1) Quelle est la place et l’importance du motif des « points cardinaux » ?

Lors de sa première parution, en 1929, l’oeuvre avait pour titre Sido ou les Points cardinaux. Si dès 1930,
lorsque Colette ajoute les deux chapitres du Capitaine et des Sauvages, le titre devient plus sobrement Sido
(que seul son père nommait ainsi p.54), les points cardinaux sont un motif assez récurrent pour structurer le
texte. Ils apparaissent une douzaine de fois, comme des jalons guidant le lecteur.

La première occurrence du motif fait du jardin de la maison natale le centre névralgique du village : « nous
entendions, au Sud. Au Nord… A l’Est… » p. 45. Jardin qui donne le ton aux moeurs paisibles et sociables du lieu,
comme lorsque sa mère dialogue avec ses voisins, à l’aveugle, d’un jardin à l’autre, et reçoit réponse à ses
demandes, ou leur envoie des bouquets de violette.(p. 50 à 53).

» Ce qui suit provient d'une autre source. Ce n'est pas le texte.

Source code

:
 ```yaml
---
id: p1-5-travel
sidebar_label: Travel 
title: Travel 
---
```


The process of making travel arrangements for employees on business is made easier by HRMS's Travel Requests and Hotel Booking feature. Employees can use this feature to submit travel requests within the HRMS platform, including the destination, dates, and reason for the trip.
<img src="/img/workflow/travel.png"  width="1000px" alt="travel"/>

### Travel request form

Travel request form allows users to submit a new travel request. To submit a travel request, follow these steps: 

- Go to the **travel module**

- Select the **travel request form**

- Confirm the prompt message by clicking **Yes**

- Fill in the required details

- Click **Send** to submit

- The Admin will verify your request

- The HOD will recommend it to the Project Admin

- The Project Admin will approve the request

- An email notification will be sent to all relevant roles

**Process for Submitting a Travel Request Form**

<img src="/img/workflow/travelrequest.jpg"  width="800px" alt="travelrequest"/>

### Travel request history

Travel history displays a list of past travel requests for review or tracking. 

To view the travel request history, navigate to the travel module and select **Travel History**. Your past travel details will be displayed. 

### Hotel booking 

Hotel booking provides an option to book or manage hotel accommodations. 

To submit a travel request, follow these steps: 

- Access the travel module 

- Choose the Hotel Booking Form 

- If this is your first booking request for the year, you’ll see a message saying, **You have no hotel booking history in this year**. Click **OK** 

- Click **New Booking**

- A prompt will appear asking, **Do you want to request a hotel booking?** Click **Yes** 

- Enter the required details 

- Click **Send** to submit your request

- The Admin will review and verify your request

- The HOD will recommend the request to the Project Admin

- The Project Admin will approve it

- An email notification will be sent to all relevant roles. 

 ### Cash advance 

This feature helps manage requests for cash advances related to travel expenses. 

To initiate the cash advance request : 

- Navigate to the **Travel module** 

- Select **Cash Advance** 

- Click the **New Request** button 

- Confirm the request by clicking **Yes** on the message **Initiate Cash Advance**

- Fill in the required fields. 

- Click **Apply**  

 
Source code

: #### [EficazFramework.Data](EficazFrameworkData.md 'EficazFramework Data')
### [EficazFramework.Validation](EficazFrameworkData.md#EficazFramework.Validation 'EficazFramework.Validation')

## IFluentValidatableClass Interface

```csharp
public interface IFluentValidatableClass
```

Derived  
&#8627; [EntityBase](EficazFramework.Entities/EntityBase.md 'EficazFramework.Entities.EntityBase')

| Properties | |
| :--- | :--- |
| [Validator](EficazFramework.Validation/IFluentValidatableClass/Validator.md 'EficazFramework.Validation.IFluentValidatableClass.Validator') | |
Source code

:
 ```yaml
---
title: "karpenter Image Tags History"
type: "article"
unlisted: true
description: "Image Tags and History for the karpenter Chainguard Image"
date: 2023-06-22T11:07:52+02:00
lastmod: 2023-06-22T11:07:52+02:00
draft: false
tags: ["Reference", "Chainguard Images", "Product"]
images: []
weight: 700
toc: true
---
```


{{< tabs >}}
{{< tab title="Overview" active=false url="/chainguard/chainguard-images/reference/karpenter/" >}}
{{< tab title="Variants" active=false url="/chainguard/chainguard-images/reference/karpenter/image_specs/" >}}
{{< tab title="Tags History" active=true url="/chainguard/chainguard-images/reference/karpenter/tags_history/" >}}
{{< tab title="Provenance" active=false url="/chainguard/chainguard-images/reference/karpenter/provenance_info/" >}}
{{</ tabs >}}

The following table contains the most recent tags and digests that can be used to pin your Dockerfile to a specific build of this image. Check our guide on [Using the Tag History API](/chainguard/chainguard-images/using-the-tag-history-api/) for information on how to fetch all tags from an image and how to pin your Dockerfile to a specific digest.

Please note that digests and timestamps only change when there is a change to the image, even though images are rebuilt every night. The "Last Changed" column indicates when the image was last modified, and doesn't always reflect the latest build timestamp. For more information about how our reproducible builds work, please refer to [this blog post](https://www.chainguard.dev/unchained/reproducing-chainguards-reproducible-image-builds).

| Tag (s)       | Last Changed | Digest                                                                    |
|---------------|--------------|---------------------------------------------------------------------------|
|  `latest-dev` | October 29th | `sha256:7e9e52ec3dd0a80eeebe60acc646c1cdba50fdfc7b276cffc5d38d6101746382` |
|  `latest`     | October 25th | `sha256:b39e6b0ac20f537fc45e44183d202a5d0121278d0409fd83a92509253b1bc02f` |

Les points cardinaux tout au long structurent
alors l’espace à partir du jardin, comme lors de la visite d’une « mitoyenne de l’Est » p. 60, de l’évocation, de «
l’Ouest » voisin nommé ainsi par métonymie, p. 61, ou la façon dont l’enfant évite d’aller chez « la malade de
l’Est » p. 68.
L’autrice traite aussi de « l’importance singulière » que Sido accordait « aux points cardinaux, à leurs dons
comme à leurs méfaits »(p.53) : ils sont personnifiés et deviennent comme des créatures, l’Ouest comme un
allié, le Sud capable de caprices ou de miracles, l’Est le traître dont il faut se méfier : « A contrecoeur elle
faisait pacte avec l’Est » p. 69…Mais surtout elle la montre capable d’en percevoir les signes et de les
décrypter pour prédire le temps à venir : « avertie par ses antennes,, ma mère…goûtait le temps, me jetait un
cri : « La bourrasque d’Ouest ! Cours ! .p. 47 ou « Elle captait les avertissements éoliens …elle centralisait les
enseignements d’ouest …il pleut sur Moutiers. Il pleuvra ici dans deux ou trois minutes seulement » (p.54). Les
points cardinaux sont mystérieusement liés à Sido et font d’elle une sorte de déesse de la nature.
L’écriture va plus loin en plaçant la mère au centre d’une étoile désignant les points cardinaux, une sorte de
Rose des vents imaginaire. L’autrice en appelle ici à l’imagination de l’enfant qu’elle était : « Mon
imagination, mon orgueil d’enfant situaient notre maison au centre d’une rose de jardins, de vents, de rayons,
dont aucun secteur n’échappait tout à fait à l’influence de ma mère » p. 51. Elle s’en sert pour exprimer une
relation privilégiée entre la mère et l’enfant, persuadée d’une sorte de pouvoir magique maternel
commandant aux éléments comme aux êtres. Elle rend cette foi avec un mélange d’émotion et d’humour : «
prodiges familiers » (p.51) perçus par les yeux de l’enfant intimement convaincue des pouvoirs surnaturels de
sa mère « Apport de songe, fuit d’une lévitation magique, jour de sabbat, le piquet…tombait couché aux pieds
de ma mère » (p.52) . Ou encore lors de l’anecdote de la victoria, l’enfant « voit » le vent du sud faisant pleuvoir
les grenouilles. Mais l’adulte, malgré la distance de l’humour et la naïveté évidente de l’enfant, reste sous le
charme et se dit capable « de le voir encore ».
Colette adulte, si tôt initiée par sa mère, comme elle demande au réveil « d’où vient le vent » (p.53) et
s’intéresse aux présages du temps, toutefois décolorés par sa mort. Et c’est sans doute pour leur redonner
couleur qu’elle en fait un fil directeur de son texte, allant jusqu’à le clôturer doublement sur ce motif. Elle place
à nouveau Sido et son enfance « au centre de l’imaginaire étoile à huit branches » (p.72) qui se défit lors du
départ de sa douzième année. Mais l’écriture la rend éternelle en fixant pour toujours l’image de Sido « le front
levé » recueillant « les rumeurs, les souffles et les présages » qui lui arrivent « par les huit chemins de la rose
des vents » (p.73). Le symbole livre donc l’image la plus fidèle de Sido comme il structure le texte.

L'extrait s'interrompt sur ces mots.